Bread first arrived in Japan in 1543, when a Portuguese ship washed ashore carrying it alongside guns. Afterwards, as the missionaries spread their word, bread also spread. There is even a record of Oda Nobunaga, the general who was in power at the time, eating a kind of bread. However, as the National Isolation Edict came to force in 1587, bread disappeared for some time.
With the break out of the Opium War in 1840, people began to eat bread again. Under the instruction of a military science researcher who thought it to be convenient as a field ration, bread became mass produced.

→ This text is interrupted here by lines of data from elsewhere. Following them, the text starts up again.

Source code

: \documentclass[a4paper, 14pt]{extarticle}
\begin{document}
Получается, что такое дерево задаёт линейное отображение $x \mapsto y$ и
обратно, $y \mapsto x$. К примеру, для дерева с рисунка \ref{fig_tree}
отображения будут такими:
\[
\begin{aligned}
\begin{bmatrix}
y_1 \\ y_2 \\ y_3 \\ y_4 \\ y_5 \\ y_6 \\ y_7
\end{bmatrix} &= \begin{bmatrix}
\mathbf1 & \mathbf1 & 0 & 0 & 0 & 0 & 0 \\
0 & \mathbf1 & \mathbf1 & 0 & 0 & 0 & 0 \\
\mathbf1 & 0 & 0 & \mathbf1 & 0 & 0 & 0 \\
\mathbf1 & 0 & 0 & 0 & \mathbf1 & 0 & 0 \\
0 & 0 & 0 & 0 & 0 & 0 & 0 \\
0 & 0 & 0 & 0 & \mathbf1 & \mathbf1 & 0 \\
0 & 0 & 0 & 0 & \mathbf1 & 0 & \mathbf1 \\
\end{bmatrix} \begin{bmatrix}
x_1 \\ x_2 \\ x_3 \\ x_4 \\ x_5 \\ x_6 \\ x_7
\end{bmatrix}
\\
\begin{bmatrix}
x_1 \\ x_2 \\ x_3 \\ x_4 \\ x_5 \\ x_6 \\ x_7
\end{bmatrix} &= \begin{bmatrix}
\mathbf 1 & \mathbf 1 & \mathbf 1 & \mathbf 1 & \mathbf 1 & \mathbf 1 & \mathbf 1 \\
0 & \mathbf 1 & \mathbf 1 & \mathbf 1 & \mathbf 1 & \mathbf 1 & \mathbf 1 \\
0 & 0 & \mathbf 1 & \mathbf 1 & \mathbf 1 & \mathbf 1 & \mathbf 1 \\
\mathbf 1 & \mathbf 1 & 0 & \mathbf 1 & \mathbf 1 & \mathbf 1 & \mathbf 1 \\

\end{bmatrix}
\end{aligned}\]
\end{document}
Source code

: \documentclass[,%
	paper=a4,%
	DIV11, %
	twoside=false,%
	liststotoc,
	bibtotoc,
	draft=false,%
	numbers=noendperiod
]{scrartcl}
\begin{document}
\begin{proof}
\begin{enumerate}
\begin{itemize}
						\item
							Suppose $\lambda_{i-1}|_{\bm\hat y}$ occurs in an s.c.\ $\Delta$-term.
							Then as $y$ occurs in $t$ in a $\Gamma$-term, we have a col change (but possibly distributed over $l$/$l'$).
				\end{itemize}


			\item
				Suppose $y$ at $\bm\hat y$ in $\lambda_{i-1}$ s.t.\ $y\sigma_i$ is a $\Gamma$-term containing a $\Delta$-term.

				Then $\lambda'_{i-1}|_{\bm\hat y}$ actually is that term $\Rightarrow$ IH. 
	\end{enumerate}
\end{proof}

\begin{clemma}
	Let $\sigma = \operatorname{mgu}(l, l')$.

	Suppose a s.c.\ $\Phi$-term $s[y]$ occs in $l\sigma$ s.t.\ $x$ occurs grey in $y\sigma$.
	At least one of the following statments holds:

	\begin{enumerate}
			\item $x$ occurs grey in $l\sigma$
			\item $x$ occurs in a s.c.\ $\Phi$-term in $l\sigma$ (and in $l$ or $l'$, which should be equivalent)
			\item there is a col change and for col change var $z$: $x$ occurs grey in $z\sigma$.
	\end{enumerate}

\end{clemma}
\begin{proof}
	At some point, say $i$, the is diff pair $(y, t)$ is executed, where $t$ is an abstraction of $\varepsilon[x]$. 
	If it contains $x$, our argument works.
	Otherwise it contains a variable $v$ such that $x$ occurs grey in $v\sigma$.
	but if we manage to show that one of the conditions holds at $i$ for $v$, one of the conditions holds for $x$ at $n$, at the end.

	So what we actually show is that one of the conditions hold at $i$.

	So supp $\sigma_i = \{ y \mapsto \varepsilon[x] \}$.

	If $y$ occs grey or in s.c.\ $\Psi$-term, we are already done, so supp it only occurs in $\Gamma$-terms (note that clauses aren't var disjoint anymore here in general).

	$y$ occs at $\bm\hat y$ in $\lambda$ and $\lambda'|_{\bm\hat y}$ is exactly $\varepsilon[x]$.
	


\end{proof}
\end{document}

Soon, with Japan now open to the rest of the world, bread culture rapidly took root. In addition, after the Second World War, as a large quantity of wheat had been delivered to Japan which was facing difficulty obtaining food, bread steadily became a part of people's daily lives.
The representative of bread created in Japan is anpan (red bean paste bread). It was invented in 1869 by the founder of the current Kimuraya Main Store. It features a natural yeast made of fermented rice and Koji rice to suit Japanese tastes. In 1900, buns such as jam-pan (jam-filled bread), and cream-pan (cream-filled bread), which were inspired by cream puffs, were produced. In 1972, kare-pan (curry bread), a deep-fried bun with curry inside, appeared. Melon-pan (melon bread), a bun baked with a cookie dough top, and corone, which is a spiral shell shaped bread with its hollow filled with cream, are also popular types of bread that were born in Japan.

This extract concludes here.